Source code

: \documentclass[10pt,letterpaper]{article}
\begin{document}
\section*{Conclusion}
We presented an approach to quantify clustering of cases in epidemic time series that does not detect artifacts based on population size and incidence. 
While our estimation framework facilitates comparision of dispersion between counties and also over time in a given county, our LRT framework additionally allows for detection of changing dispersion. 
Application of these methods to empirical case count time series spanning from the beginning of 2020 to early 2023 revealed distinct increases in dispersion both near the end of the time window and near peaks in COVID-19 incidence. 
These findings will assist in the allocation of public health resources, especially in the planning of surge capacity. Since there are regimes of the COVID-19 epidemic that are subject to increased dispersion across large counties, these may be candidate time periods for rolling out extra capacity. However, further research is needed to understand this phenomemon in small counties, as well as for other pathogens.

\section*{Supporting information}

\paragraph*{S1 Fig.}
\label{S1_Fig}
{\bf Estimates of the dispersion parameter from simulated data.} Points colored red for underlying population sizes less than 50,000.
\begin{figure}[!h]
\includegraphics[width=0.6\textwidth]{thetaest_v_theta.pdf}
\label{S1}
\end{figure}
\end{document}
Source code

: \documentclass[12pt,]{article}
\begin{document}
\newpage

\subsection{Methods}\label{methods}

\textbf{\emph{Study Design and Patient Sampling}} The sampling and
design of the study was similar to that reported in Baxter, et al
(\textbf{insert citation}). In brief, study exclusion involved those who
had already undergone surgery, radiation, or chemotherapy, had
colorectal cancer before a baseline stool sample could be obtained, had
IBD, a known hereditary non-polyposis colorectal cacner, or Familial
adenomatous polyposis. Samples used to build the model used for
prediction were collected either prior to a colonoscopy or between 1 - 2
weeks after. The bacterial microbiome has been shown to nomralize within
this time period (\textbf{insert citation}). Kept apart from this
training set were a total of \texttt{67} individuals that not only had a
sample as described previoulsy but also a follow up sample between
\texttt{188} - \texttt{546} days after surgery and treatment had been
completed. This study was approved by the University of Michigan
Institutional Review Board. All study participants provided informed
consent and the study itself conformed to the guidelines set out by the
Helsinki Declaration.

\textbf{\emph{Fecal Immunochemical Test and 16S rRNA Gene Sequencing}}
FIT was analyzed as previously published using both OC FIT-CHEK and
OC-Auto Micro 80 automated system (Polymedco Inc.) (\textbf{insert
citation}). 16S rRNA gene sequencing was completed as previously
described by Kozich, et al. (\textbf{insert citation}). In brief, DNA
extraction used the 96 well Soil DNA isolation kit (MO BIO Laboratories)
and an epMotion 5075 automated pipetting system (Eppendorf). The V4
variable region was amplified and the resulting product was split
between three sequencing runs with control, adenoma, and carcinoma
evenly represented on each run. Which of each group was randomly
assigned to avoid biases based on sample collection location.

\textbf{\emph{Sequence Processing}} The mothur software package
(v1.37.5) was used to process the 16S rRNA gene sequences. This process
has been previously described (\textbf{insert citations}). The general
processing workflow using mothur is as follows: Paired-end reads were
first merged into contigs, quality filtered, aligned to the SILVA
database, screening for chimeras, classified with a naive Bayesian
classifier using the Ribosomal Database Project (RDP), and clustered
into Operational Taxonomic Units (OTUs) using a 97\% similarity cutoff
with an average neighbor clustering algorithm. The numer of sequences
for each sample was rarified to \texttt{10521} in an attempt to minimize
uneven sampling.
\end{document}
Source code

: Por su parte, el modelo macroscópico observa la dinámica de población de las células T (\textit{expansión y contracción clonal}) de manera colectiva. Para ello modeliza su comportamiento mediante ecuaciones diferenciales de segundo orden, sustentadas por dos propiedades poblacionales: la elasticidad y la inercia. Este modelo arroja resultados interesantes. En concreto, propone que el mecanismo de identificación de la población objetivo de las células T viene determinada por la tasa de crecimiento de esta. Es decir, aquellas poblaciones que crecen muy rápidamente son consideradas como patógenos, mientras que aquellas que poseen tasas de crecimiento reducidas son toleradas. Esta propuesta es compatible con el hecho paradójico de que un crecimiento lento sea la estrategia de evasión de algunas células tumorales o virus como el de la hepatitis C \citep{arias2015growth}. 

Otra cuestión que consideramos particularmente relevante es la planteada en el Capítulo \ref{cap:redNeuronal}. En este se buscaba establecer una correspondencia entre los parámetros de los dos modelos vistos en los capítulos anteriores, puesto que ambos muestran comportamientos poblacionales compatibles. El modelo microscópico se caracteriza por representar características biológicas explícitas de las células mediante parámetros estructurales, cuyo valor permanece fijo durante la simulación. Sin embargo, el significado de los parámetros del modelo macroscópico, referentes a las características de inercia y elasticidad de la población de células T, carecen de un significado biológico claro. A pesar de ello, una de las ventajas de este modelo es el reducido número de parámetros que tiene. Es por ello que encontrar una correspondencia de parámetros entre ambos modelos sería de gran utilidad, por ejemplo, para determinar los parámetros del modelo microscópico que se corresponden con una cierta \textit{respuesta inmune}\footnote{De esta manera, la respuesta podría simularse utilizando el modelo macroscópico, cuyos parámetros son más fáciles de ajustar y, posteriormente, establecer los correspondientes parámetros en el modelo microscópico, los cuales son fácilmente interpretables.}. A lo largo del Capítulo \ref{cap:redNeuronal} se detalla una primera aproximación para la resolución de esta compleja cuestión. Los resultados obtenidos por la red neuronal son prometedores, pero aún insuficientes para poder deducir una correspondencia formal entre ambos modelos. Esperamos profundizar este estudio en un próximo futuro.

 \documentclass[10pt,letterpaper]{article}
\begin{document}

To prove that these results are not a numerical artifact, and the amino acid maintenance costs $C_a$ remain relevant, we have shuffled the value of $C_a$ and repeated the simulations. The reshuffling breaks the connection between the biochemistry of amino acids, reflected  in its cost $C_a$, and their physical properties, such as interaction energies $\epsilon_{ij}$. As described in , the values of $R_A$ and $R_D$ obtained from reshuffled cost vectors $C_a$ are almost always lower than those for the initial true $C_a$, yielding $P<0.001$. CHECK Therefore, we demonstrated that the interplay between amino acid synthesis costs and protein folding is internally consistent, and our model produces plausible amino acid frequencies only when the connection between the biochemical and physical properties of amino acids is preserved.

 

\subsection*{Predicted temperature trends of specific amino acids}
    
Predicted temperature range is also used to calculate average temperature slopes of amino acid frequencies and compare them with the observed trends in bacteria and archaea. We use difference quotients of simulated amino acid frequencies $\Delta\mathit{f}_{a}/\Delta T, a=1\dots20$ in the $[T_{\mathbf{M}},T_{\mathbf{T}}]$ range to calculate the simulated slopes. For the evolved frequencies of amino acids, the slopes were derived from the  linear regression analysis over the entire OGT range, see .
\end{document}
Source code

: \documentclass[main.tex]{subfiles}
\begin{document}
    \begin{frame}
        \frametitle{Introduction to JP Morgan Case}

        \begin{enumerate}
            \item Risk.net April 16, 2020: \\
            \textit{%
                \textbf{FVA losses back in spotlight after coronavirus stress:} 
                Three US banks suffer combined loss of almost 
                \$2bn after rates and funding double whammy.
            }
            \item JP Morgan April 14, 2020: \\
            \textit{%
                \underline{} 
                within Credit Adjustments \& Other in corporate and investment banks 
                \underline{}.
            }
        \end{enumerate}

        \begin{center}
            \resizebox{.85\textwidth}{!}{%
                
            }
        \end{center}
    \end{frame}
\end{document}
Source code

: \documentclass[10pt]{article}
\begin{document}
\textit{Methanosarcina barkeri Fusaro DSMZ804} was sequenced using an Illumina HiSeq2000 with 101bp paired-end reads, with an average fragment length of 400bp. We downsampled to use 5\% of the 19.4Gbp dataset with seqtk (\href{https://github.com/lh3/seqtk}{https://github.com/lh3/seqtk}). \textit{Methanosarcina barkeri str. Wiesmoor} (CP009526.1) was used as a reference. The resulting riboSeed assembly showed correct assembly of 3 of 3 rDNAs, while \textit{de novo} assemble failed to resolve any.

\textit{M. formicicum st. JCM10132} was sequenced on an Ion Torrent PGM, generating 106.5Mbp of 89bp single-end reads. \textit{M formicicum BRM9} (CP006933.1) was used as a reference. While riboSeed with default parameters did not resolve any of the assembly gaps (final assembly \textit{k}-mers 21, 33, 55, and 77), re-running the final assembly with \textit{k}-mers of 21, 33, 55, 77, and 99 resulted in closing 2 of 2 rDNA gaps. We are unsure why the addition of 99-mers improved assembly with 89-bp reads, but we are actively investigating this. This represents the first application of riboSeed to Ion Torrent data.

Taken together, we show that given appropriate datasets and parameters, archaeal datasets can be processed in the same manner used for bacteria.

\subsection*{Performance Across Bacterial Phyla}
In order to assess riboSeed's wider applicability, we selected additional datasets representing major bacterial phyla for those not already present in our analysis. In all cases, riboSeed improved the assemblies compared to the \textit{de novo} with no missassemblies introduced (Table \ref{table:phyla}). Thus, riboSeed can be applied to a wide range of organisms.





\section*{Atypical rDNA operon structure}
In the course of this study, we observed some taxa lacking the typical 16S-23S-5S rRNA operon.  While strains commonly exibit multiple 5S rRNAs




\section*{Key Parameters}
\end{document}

########

- Goal of the exercise -
What you output must be the lines from the opening of the material above up to and including the line with "Application of these", reproduced exactly.

- Response -
Source code

: \documentclass[10pt,letterpaper]{article}
\begin{document}
\section*{Conclusion}
We presented an approach to quantify clustering of cases in epidemic time series that does not detect artifacts based on population size and incidence. 
While our estimation framework facilitates comparision of dispersion between counties and also over time in a given county, our LRT framework additionally allows for detection of changing dispersion. 
Application of these methods to empirical case count time series spanning from the beginning of 2020 to early 2023 revealed distinct increases in dispersion both near the end of the time window and near peaks in COVID-19 incidence. 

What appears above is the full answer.